Tchad: Le pays rejette le contenu du rapport sur l'armée

25 Janvier 2021

Le rapport d'International crisis group pointe du doigt des tensions communautaires et des problèmes qui constitueraient un risque pour la stabilité.

Dans ce rapport de plus de 40 pages l'International crisis group (ICG) souligne l'absence de méritocratie au sein de l'armée tchadienne. Mais aussi, selon lui, le fossé qui existe entre les troupes d'élite, dirigées par des membres de la communauté du président, qui sont mieux formées, mieux équipées et mieux rémunérées, et le reste des militaires, moins considérés par le pouvoir.

Une situation qui provoquerait un fort sentiment d'injustice et la frustration de nombreux soldats.

Le rapport affirme également que dans les zones où l'insécurité est forte, comme dans la province du lac Tchad, l'armée est perçue comme un pourvoyeur de sécurité.

Une armée intrusive

Mais dans d'autres régions, au sud, elle est en revanche souvent considérée comme intrusive. Les abus fréquents et les cas de corruption, l'impunité de certains soldats proches du pouvoir dégradent son image, toujours selon l'ICG.

Enfin, le rapport prévient qu'à court terme, l'élection présidentielle prévue en avril 2021 pourrait se dérouler dans un climat social tendu et mettre à l'épreuve les forces de sécurité.

A moyen terme, beaucoup de Tchadiens et de diplomates sont inquiets des risques d'une crise de succession violente le jour où le président, dont la santé fait l'objet de spéculations récurrentes, quittera le pouvoir.

Renforcer la cohésion de l'armée

C'est pourquoi l'International crisis group invite les autorités tchadiennes à rendre l'armée plus représentative de la population et renforcer sa cohésion interne.
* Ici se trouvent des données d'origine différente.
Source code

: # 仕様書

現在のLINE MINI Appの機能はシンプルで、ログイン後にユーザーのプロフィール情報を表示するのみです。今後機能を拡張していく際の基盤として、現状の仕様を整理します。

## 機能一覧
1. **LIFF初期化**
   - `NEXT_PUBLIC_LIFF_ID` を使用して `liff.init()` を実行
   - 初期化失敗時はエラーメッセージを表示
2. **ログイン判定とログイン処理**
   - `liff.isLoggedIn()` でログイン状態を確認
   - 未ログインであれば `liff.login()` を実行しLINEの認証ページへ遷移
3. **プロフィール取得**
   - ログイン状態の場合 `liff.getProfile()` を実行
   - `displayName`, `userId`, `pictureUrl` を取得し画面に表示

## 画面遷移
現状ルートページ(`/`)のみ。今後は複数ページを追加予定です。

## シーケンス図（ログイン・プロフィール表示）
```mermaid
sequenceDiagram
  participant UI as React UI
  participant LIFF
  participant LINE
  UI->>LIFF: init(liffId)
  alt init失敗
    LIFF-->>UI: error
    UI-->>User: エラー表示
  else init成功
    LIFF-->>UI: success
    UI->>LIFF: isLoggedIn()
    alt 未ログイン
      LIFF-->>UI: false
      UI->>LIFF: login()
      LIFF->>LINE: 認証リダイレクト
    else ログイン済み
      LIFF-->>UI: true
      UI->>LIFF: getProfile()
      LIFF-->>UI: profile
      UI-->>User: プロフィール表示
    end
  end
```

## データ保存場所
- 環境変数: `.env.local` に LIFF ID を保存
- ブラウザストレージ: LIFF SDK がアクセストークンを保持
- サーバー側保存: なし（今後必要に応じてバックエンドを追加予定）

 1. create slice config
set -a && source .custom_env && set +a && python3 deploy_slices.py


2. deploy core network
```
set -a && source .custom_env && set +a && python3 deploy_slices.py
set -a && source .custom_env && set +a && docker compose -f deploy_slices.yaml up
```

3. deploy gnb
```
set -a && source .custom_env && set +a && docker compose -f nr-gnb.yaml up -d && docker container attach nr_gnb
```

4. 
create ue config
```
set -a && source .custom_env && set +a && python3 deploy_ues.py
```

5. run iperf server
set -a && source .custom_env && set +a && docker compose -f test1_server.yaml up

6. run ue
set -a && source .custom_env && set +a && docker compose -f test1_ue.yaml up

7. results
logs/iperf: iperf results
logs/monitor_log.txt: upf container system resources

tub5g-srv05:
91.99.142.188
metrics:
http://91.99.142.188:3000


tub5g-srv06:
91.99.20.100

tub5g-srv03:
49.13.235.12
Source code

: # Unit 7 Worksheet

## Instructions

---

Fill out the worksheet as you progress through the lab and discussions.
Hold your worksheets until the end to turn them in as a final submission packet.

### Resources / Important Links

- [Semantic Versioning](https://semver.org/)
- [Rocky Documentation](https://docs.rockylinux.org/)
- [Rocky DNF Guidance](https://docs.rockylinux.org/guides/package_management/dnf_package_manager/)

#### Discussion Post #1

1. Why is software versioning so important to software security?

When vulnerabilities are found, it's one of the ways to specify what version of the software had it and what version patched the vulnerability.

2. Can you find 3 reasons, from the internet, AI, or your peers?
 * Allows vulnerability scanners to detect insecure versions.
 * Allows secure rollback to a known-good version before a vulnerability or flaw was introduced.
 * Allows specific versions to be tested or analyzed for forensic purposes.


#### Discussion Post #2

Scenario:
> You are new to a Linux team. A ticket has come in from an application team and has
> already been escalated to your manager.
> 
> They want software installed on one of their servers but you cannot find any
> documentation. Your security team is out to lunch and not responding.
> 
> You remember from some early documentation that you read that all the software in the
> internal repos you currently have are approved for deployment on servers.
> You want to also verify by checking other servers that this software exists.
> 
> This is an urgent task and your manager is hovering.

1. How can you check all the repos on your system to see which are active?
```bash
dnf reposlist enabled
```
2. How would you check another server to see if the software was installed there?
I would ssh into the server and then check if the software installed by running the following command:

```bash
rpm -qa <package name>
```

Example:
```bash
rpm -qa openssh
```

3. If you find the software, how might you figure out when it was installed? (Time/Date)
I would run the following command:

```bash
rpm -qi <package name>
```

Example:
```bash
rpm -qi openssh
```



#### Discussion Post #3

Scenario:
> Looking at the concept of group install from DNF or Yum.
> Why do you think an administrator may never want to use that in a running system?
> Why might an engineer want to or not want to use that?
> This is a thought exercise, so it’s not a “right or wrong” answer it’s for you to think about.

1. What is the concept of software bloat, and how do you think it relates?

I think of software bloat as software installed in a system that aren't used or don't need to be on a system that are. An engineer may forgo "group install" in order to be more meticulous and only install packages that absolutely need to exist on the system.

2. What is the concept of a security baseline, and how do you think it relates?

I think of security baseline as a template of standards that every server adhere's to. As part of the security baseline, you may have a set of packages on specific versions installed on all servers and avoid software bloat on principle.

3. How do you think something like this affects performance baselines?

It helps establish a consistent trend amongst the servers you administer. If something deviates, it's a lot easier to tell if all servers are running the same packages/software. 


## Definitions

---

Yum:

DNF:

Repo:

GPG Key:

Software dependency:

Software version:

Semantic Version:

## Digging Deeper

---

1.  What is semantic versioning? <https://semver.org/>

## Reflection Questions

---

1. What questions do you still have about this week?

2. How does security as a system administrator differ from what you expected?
Des critiques et des conseils rejetés en bloc par le ministre tchadien de la Défense, Mahamat Abali Salah.

"Il s'agit plutôt d'un rapport tronqué, partial et tendancieux dont le seul objectif apparent est de relayer et accréditer les éléments de langages développés régulièrement depuis plusieurs années par une certaine opposition politique ou par des groupes armés mercenaires", fait savoir le ministre. Selon Mahamat Abali Salah, "Les prétendus témoignages recueillis au Tchad, cités de façon vague et sans aucune précision, enlèvent toute crédibilité. Les faiblesses de ce rapport tant dans la forme que sur le fond sont nombreuses. L'époque ou l'étranger changeait la réalité d'un pays par un discours propagandiste et condescendant est définitivement révolue. L'Afrique n'a pas de leçon à recevoir de l'International crisis group."

Le débat sur le caractère clanique de l'armée nationale tchadienne ne date pas d'aujourd'hui. Beaucoup de Tchadiens se souviennent de la sortie médiatique courant décembre de Yacine Abdrahmane Sakine, président du Parti réformiste dénonçant le népotisme au sein de cette armée.

Une déclaration qui a valu à son parti une suspension de ses activités pour une durée de trois mois par les autorités tchadiennes.